- Born: September 26, 1992 (age 33) Halifax, Nova Scotia

Team
- Curling club: Dartmouth CC, Dartmouth, NS
- Skip: Kendal Thompson
- Third: Stuart Thompson
- Second: Bryce Everist
- Lead: Michael Brophy

Curling career
- Member Association: Nova Scotia
- Brier appearances: 2 (2019, 2026)
- Top CTRS ranking: 21st (2016–17)

= Stuart Thompson (curler) =

Canadian curler (born 1992)

Stuart Thompson (born September 26, 1992, in Halifax, Nova Scotia) is a Canadian curler. He currently plays third on Team Kendal Thompson.

==Career==
===Juniors===
As a junior curler, Thompson won three Nova Scotia provincial titles. The first came in 2011, playing second for his brother Kendal's team. The team represented Nova Scotia at the 2011 Canadian Junior Curling Championships, where the team would just miss the playoffs, finishing with a 7–5 record. With the elder Kendal graduating from the junior ranks, Stuart formed his own junior team for the next season with himself skipping, teammates Scott Babin, Alex MacNeil and Paul Weingartshofer. The team won the 2012 provincial junior title and represented Nova Scotia at the 2012 Canadian Junior Curling Championships. Thompson led his rink to a 9–3 round robin record, tied for third with Manitoba. This put the team in a tiebreaker game for the final playoff spot, which they would lose. For the next season, Thompson continued as skip for his team, adding Luke Saunders to the rink, replacing Weingartshofer. The team would win the 2013 provincial junior championship and again represented Nova Scotia at that year's Canadian Juniors. There, the team finished with an 8–2 round robin record, good enough for second place. However, the team would lose in the semifinal against Manitoba's Matt Dunstone, settling for a bronze medal.

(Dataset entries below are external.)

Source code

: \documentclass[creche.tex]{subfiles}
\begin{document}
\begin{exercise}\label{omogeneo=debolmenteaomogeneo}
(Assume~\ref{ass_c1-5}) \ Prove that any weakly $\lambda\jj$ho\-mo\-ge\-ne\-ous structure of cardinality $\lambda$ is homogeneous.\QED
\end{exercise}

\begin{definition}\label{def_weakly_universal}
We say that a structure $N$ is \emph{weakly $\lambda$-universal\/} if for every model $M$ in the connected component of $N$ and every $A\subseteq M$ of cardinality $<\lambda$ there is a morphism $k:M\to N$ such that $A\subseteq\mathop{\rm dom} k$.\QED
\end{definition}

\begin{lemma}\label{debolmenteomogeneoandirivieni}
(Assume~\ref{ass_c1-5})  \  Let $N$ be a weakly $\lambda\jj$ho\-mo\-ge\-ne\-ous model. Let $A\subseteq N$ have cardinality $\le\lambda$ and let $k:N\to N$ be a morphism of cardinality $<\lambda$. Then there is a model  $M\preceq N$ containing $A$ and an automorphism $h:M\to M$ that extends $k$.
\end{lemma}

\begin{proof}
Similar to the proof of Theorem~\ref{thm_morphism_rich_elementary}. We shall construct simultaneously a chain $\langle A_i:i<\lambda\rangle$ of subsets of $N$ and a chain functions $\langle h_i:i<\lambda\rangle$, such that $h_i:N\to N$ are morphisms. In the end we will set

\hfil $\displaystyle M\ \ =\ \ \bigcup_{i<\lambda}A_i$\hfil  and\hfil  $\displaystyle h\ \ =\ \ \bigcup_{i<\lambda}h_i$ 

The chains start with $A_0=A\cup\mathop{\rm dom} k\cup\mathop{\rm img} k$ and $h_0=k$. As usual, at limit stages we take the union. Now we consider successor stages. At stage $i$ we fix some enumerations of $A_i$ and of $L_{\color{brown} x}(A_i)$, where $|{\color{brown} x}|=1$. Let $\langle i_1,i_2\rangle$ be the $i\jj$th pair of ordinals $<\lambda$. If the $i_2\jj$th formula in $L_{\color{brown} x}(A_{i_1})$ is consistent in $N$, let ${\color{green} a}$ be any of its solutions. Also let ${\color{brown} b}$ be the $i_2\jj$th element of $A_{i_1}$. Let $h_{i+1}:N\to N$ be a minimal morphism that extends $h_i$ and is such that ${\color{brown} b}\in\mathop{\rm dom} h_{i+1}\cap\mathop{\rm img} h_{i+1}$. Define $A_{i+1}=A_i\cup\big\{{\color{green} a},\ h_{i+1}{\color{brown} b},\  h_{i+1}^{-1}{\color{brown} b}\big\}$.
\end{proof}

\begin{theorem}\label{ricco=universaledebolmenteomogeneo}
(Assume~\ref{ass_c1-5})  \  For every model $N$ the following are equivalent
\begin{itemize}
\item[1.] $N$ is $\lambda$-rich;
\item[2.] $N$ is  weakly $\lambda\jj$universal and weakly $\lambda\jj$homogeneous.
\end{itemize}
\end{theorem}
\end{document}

Thompson also played with his brother on the Saint Mary's University curling team. The team would finish with a 3–4 record at the 2011 CIS/CCA Curling Championships.

===Men's===
After juniors, Thompson was picked up to play third for former Brier champion Mark Dacey. With Dacey, Thompson would play in his first provincial men's championship at the 2014 Molson Coors Tankard. There, Dacey led the team all the way to the final, losing to Jamie Murphy. The next month the team played in Thompson's first ever Grand Slam event, the 2014 Syncrude National, with the team going 2–3, failing to advance to the playoffs.

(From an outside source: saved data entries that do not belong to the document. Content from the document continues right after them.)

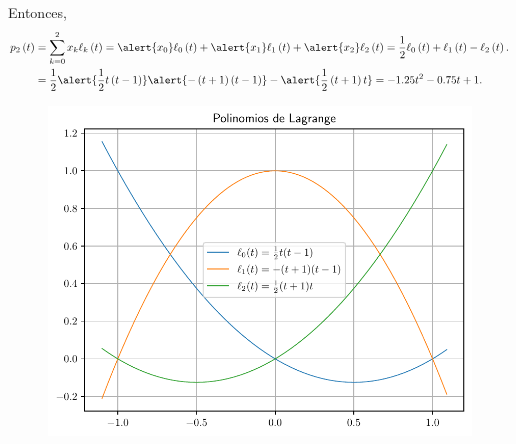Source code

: \begin{frame}
\begin{solution}
		Entonces,
		\begin{align*}
			p_{2}\left(t\right) & =
			\sum\limits_{k=0}^{2}
			x_{k}
			\ell_{k}\left(t\right)=
			\alert{x_{0}}\ell_{0}\left(t\right)+
			\alert{x_{1}}\ell_{1}\left(t\right)+
			\alert{x_{2}}\ell_{2}\left(t\right)=
			\dfrac{1}{2}\ell_{0}\left(t\right)+
			\ell_{1}\left(t\right)-
			\ell_{2}\left(t\right).               \\
			                    & =
			\dfrac{1}{2}\alert{\dfrac{1}{2}t\left(t-1\right)}
			\alert{-\left(t+1\right)\left(t-1\right)}-
			\alert{\dfrac{1}{2}\left(t+1\right)t}=
			-1.25t^{2}-0.75t+1.
		\end{align*}
	\end{solution}
\end{frame}

\begin{frame}
	\begin{solution}
		\begin{figure}[ht!]
			\centering
			\includegraphics[width=.72\paperwidth]{p6_lagrange}
		\end{figure}
	\end{solution}
\end{frame}


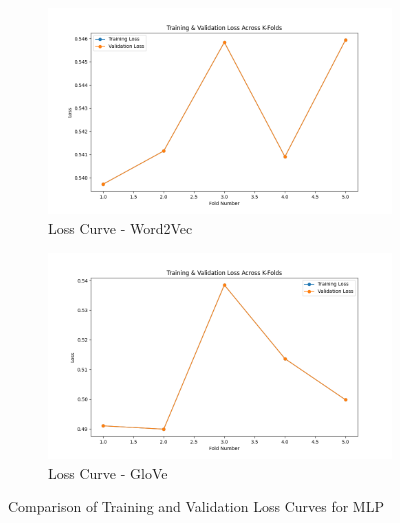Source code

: \begin{figure}[H]
    \begin{subfigure}[b]{0.48\textwidth}
        \includegraphics[width=\textwidth]{img/report_info/img/2.2.MLP/best_mlp_word2vec_loss.png}
        \caption{Loss Curve - Word2Vec}
        \label{fig:mlp-word2vec-loss}
    \end{subfigure}
    \begin{subfigure}[b]{0.48\textwidth}
        \includegraphics[width=\textwidth]{img/report_info/img/2.2.MLP/best_mlp_glove_loss.png}
        \caption{Loss Curve - GloVe}
        \label{fig:mlp-glove-loss}
    \end{subfigure}
    
    \caption{Comparison of Training and Validation Loss Curves for MLP}
    \label{fig:mlp-loss-group}
\end{figure}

The next season, the team won the 2014 Atlantic Curling Tour Championship, Thompson's first World Curling Tour event title. Later in the season, the team again played in the Nova Scotia men's championship, the 2015 Clearwater Men's Provincial Championship. The team had less luck, placing fourth. After the season, Thompson left the Dacey rink to form his own team as skip, with teammates Colten Steele, Travis Colter, and Alex MacNeil.

Thompson and his new team found success on the World Curling Tour, winning two events in 2015, the Bud Light Men's Cashspiel and the Spitfire Arms Cash Spiel. The team played in the 2016 provincial championships, finishing fourth with a 4–3 record.

Thompson began the 2016–17 season by winning the Lakeshore Curling Club Cashspiel. Two months later, his team won the Challenge Casino de Charlevoix event. At the 2017 Deloitte Tankard provincial championship, he led his team to a 5–2 round robin record, which put the rink into the playoffs. They won their semifinal match, but lost in the final to Jamie Murphy. The next season, Taylor Ardiel joined the lineup, replacing MacNeil at lead. At the 2018 Deloitte Tankard, they went 4–3 in the round robin, putting them in a three-way tiebreaker. They won both their tiebreak matches, but lost in the semifinal to Team Mark Dacey.

Thompson began the 2018–19 season by winning The Curling Store Cashspiel tour event. At the 2019 Deloitte Tankard, Thompson had gone 5–2 in the round robin, and beat Team Murphy 6–4 to win his first provincial men's title, qualifying the team to represent Nova Scotia at the 2019 Tim Hortons Brier in Brandon, Manitoba. At the Brier, Thompson led Team Nova Scotia to a 3–4 record in pool play. The team started the following season by winning a second straight Curling Store Cashspiel. Looking to win their second straight provincial title at the 2020 Deloitte Tankard, the team finished the round robin with a 4–3 record, and then lost in a tiebreaker match to Chad Stevens.

Thompson would later join as the third on a team skipped by brother Kendal Thompson, alongside Bryce Everist and Michael Brophy. Thompson would win his second provincial title at the 2026 Ocean Contractors Men's Curling Championship, beating Owen Purcell 9–7 in the final and earning the right to represent Nova Scotia at the 2026 Montana's Brier.

==Personal life==
Thompson works as a mechanical technologist with Geospectrum Technologies Inc.